MPs have slammed senior figures at Carillion for focusing more on bonuses rather than the financial health of the failed industry services firm.
A joint inquiry by the Work and Pensions and BEIS Committees into the company's collapse has published papers from Carillion's remuneration committee (RemCo) which appear to support the analysis by Amra Balic, Head of Stewardship at BlackRock, that the company's board was more concerned with "how to remunerate executives rather than what was going on with the business".
After the company issued its first profit warning in September 2017, RemCo were forced to act to stop employees from fleeing the business. A range of measures were introduced including retention bonuses for senior managers below director level, salary increases for others, and a fee of £750 000 per annum for interim Chief Executive Officer, Keith Cochrane.
Carillion also continued to pay Richard Howson - who had been fired as CEO but kept on in a lesser role "to prop up morale at the unravelling company" - his contractual pay until the company became insolvent, despite suggestions from RemCo evidence that other options may have been available.

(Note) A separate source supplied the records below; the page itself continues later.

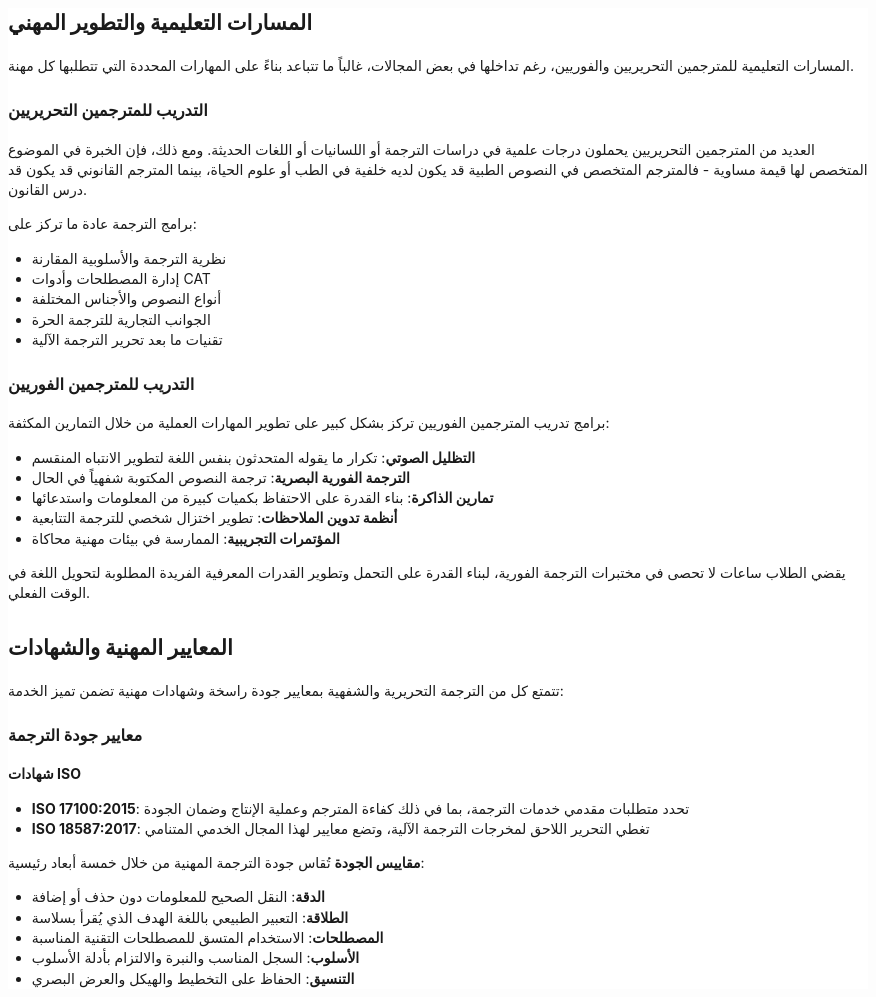## المسارات التعليمية والتطوير المهني

المسارات التعليمية للمترجمين التحريريين والفوريين، رغم تداخلها في بعض المجالات، غالباً ما تتباعد بناءً على المهارات المحددة التي تتطلبها كل مهنة.

### التدريب للمترجمين التحريريين

العديد من المترجمين التحريريين يحملون درجات علمية في دراسات الترجمة أو اللسانيات أو اللغات الحديثة. ومع ذلك، فإن الخبرة في الموضوع المتخصص لها قيمة مساوية - فالمترجم المتخصص في النصوص الطبية قد يكون لديه خلفية في الطب أو علوم الحياة، بينما المترجم القانوني قد يكون قد درس القانون.

برامج الترجمة عادة ما تركز على:

- نظرية الترجمة والأسلوبية المقارنة
- إدارة المصطلحات وأدوات CAT
- أنواع النصوص والأجناس المختلفة
- الجوانب التجارية للترجمة الحرة
- تقنيات ما بعد تحرير الترجمة الآلية

### التدريب للمترجمين الفوريين

برامج تدريب المترجمين الفوريين تركز بشكل كبير على تطوير المهارات العملية من خلال التمارين المكثفة:

- **التظليل الصوتي**: تكرار ما يقوله المتحدثون بنفس اللغة لتطوير الانتباه المنقسم
- **الترجمة الفورية البصرية**: ترجمة النصوص المكتوبة شفهياً في الحال
- **تمارين الذاكرة**: بناء القدرة على الاحتفاظ بكميات كبيرة من المعلومات واستدعائها
- **أنظمة تدوين الملاحظات**: تطوير اختزال شخصي للترجمة التتابعية
- **المؤتمرات التجريبية**: الممارسة في بيئات مهنية محاكاة

يقضي الطلاب ساعات لا تحصى في مختبرات الترجمة الفورية، لبناء القدرة على التحمل وتطوير القدرات المعرفية الفريدة المطلوبة لتحويل اللغة في الوقت الفعلي.

## المعايير المهنية والشهادات

تتمتع كل من الترجمة التحريرية والشفهية بمعايير جودة راسخة وشهادات مهنية تضمن تميز الخدمة:

### معايير جودة الترجمة

**شهادات ISO**

- **ISO 17100:2015**: تحدد متطلبات مقدمي خدمات الترجمة، بما في ذلك كفاءة المترجم وعملية الإنتاج وضمان الجودة
- **ISO 18587:2017**: تغطي التحرير اللاحق لمخرجات الترجمة الآلية، وتضع معايير لهذا المجال الخدمي المتنامي

**مقاييس الجودة**
تُقاس جودة الترجمة المهنية من خلال خمسة أبعاد رئيسية:

- **الدقة**: النقل الصحيح للمعلومات دون حذف أو إضافة
- **الطلاقة**: التعبير الطبيعي باللغة الهدف الذي يُقرأ بسلاسة
- **المصطلحات**: الاستخدام المتسق للمصطلحات التقنية المناسبة
- **الأسلوب**: السجل المناسب والنبرة والالتزام بأدلة الأسلوب
- **التنسيق**: الحفاظ على التخطيط والهيكل والعرض البصري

In addition, MPs hit out at bosses contracts which made clawing back bonuses difficult. RemCo did at one point consider asking directors to return their bonuses from 2016, but the weak and restricted terms they had already agreed "made this impossible".
The Committees aded they have seen no evidence to suggest that any further attempts were made to return cash from bonuses to the business.
Shareholders (including BlackRock) also sought to limit the level of bonuses paid to directors in 2016. An attempt by Carillion to raise the maximum bonus level to 150% was met with resistance, forcing the company to back down to 100% of salary maximum bonus pay-out.
Hon Frank Field MP, Chair of the Work & Pensions select committee, said the situation was "greed on stilts, pure and simple".
Rachel Reeves, Chair of the Business, Energy and Industrial Strategy Select Committee, said: "These RemCo papers are further evidence that when the walls were falling down around them, Carillion bosses were focussed on their own pay packets rather than their obligation to address the company's deteriorating balance sheets. While these directors could still walk off with bonuses intact, workers were left fearing for their jobs and suppliers faced ruin.
"Carillion had a notorious reputation for late payments to suppliers. But while suppliers were waiting up to 120 days to be paid, Carillion directors were doing their upmost to ensure there was no impediment to their receipt of fat pay and bonuses.
"Finally, when even the Carillion RemCo considered asking for directors to return their bonuses, the system and culture was so dysfunctional, and the terms and clawback provisions so weak, that even this meek step was ruled out."